At the close of trading in Taipei the NT dollar had risen by NT$0.085, or 0.27 percent, to NT$31.375 — its highest level since Aug. 18, 2008, when it hit NT$31.307 against the greenback.
“Funds are flowing into Asia,” Yang Kung-yi, a currency trader at Shanghai Commercial & Savings Bank (上海商銀) in Taipei, told Bloomberg Newswire yesterday. “Exporters are active” in selling the greenback, he said.
The local currency climbed NT$0.121, or 0.38 percent, to NT$31.339 during the trading session, but edged down as of the 4pm close following the central bank’s intervention, proof that the bank wanted to prevent the NT dollar from appreciating too fast, another trader said by telephone.
“Based on the current situation, the central bank tends to let the local currency appreciate at a moderate pace,” said a trader at a local bank on condition of anonymity, adding that the trend is for the NT dollar to continue to strengthen.
Turnover was US$1.139 billion at Taipei Forex Inc. Including turnover at the smaller Cosmos Foreign Exchange Inc, total trading transactions were US$1.52 billion yesterday.
Altogether, the NT dollar has risen NT$0.13, or 0.41 percent, this week and has climbed NT$0.325, or 1.02 percent, so far this year, the trader said, adding that whether the local currency will rise beyond NT$31.2 will depend on the central bank’s attitude.

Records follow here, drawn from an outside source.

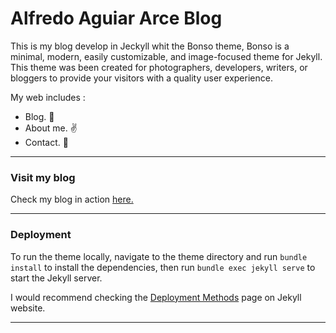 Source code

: # Alfredo Aguiar Arce Blog

This is my blog develop in Jeckyll whit the Bonso theme, Bonso is a minimal, modern, easily customizable, and image-focused theme for Jekyll. This theme was been created for photographers, developers, writers, or bloggers to provide your visitors with a quality user experience.

My web includes :

* Blog. 📖
* About me. ✌
* Contact. 📩

* * *

### Visit my blog 

Check my blog in action [here.](http://www.alfredoagrar.com/)

* * *

### Deployment

To run the theme locally, navigate to the theme directory and run `bundle install` to install the dependencies, then run `bundle exec jekyll serve` to start the Jekyll server.

I would recommend checking the [Deployment Methods](https://jekyllrb.com/docs/deployment-methods/) page on Jekyll website.


* * *
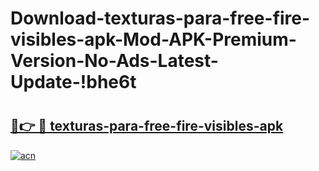 # Download-texturas-para-free-fire-visibles-apk-Mod-APK-Premium-Version-No-Ads-Latest-Update-!bhe6t

# <h2><a href="https://g47zie.esa.edu.pl?title=texturas-para-free-fire-visibles-apk&ref=bhe6t">🔗👉 🔴 texturas-para-free-fire-visibles-apk</a></h2>

[![acn](https://github.com/user-attachments/assets/0f9c940e-d8b0-45ae-aac7-cd30a18b3e1c)](https://g47zie.esa.edu.pl?title=texturas-para-free-fire-visibles-apk&ref=bhe6t)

Last month, central bank Governor Perng Fai-nan (彭淮南) rebutted an accusation by a US academic that the NT dollar had been undervalued and manipulated, citing various figures to support his assertion.
At the time, Perng said that the local currency had appreciated by 10.33 percent against the greenback between March 2 and March 25 and ad risen 24.2 percent against the South Korean won since 2007.
If the NT dollar had been manipulated, it couldn’t have risen so much against different currencies in such a short time, he said.